Dernière mise à jour : 1 oct. 2023

Après avoir lu cet écrit, certains me poseront encore cette question de manière insouciante « mais qu’est-ce que tu lui trouves ? », quand d’autres comprendront et ressentiront, et dans le cas présent, j’aurai réussi ma mission. Parce que c’est exactement ce qu’il se passe quand j’en entends les notes : je ressens.

Sa musique me fait mentir sur des années d’écoute et se permet de faire évoluer le solide discours dont j’étais convaincue : j’apprécie le rap pour ce qui est dénoncé, ce qui est exprimé et pour les sujets défendus. Autrement dit, mon premier coup de cœur avec ce style musical, comme avec le mouvement, est lié à mon amour porté aux mots et à leur maîtrise.

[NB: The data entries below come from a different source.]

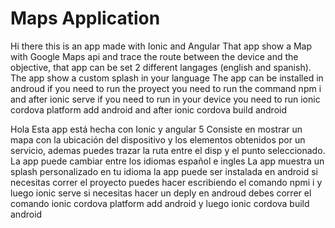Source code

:# Maps Application

Hi there this is an app made with Ionic and Angular
That app show a Map with Google Maps api and trace the route between the device and the objective,
that app can be set 2 different langages (english and spanish).
The app show a custom splash in your language
The app can be installed in androud
if you need to run the proyect you need to run the command npm i and after ionic serve
if you need to run in your device you need to run ionic cordova platform add android and after
ionic cordova build android

Hola Esta app está hecha con Ionic y angular 5
Consiste en mostrar un mapa con la ubicación del dispositivo y los elementos obtenidos por un servicio,
ademas puedes trazar la ruta entre el disp y el punto seleccionado.
La app puede cambiar entre los idiomas español e ingles
La app muestra un splash personalizado en tu idioma
la app puede ser instalada en android
si necesitas correr el proyecto puedes hacer escribiendo el comando npmi i y luego ionic serve
si necesitas hacer un deply en androud debes correr el comando ionic cordova platform add android y luego ionic cordova build android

Au premier abord, Green est loin de cet idéal. Et pourtant, vous risquez d’être surpris de ce que j’ai trouvé et de ce que j’ai compris des longues heures d’écoute planantes et salvatrices en sa compagnie. Évidemment, ces heures n’ont rien de longues tellement j’ai pu en redemander, encore et encore.

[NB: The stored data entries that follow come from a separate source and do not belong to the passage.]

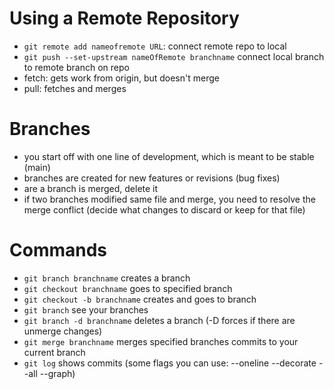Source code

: # Using a Remote Repository
- `git remote add nameofremote URL`: connect remote repo to local
- `git push --set-upstream nameOfRemote branchname` connect local branch to remote branch on repo
- fetch: gets work from origin, but doesn't merge
- pull: fetches and merges

# Branches
- you start off with one line of development, which is meant to be stable (main)
- branches are created for new features or revisions (bug fixes)
- are a branch is merged, delete it
- if two branches modified same file and merge, you need to resolve the merge conflict (decide what changes to discard or keep for that file)

# Commands
- `git branch branchname` creates a branch
- `git checkout branchname` goes to specified branch 
- `git checkout -b branchname` creates and goes to branch
- `git branch` see your branches
- `git branch -d branchname` deletes a branch (-D forces if there are unmerge changes)
- `git merge branchname` merges specified branches commits to your current branch
- `git log` shows commits (some flags you can use: --oneline --decorate --all --graph)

Congolais et originaire de Verviers, ville francophone belge située en région Wallonne, Green Montana a pourtant tout d’un Américain. Il commence à rapper avec son groupe Montana Squad composé d’une dizaine de rappeurs, puis participe à la mixtape de son cousin qui lui permettra de se faire repérer par ISHA, à Bruxelles. Celui-ci lui propose de le produire et Green s’entoure petit à petit de son équipe actuelle : ISHA évidemment, Stanley Zotres (son manager et producteur), Six (son D.A), mais également Meriem. Sans oublier ses deux compères, Sean Macson (son DJ) et John Jetski (son backeur). Finalement, tout s’enchaîne relativement vite puisqu’en 2018, « Bleu nuit » et « Orange Métallique » sont les deux premiers maxis de Green. Une première amorce de ce qu’il dévoilera de manière approfondie dans son premier album « Alaska », sorti fin octobre 2020. Entre temps, il apparaitra sur la première édition du projet « La relève » porté par Deezer avec le titre « Ça recommence » mais surtout, il signera sur le label de ses rêves (bien qu’il n’aurait certainement pas osé l’imaginer) : le 92i, label du D.U.C.

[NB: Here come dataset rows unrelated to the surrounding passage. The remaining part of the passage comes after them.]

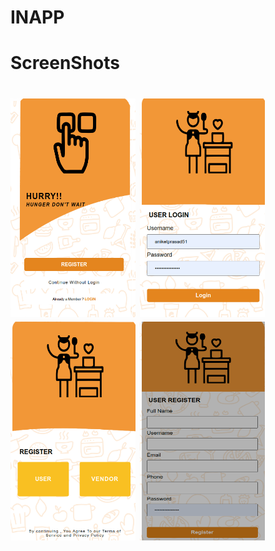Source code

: # INAPP

<h1>ScreenShots<h1>
<img src="https://raw.githubusercontent.com/aniketdgp/inapp/main/ss/home.png"  height="350" width="200"/>
<img src="https://raw.githubusercontent.com/aniketdgp/inapp/main/ss/login.png"  height="350" width="200"/>
<img src="https://raw.githubusercontent.com/aniketdgp/inapp/main/ss/register.png"  height="350" width="200"/>
<img src="https://raw.githubusercontent.com/aniketdgp/inapp/main/ss/userregister.png"  height="350" width="200"/>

2020 donne donc le ton pour son premier album studio, « Alaska ». En 2021, s’en suivra l’EP « MELANCHOLIA 999 » et plus dernièrement, en 2022, son deuxième album « Nostalgia+ ».


 

Les prémices


Aussi surprenant soit-il, ce papier est un gros challenge à écrire, mais il n’en n’est pas moins une évidence. Mon entourage, plus ou moins proche, saura acquiescer ce fait mais pour ma défense, il me semble en avoir fait adhérer plus d’un à l’excellent produit Green Mountain.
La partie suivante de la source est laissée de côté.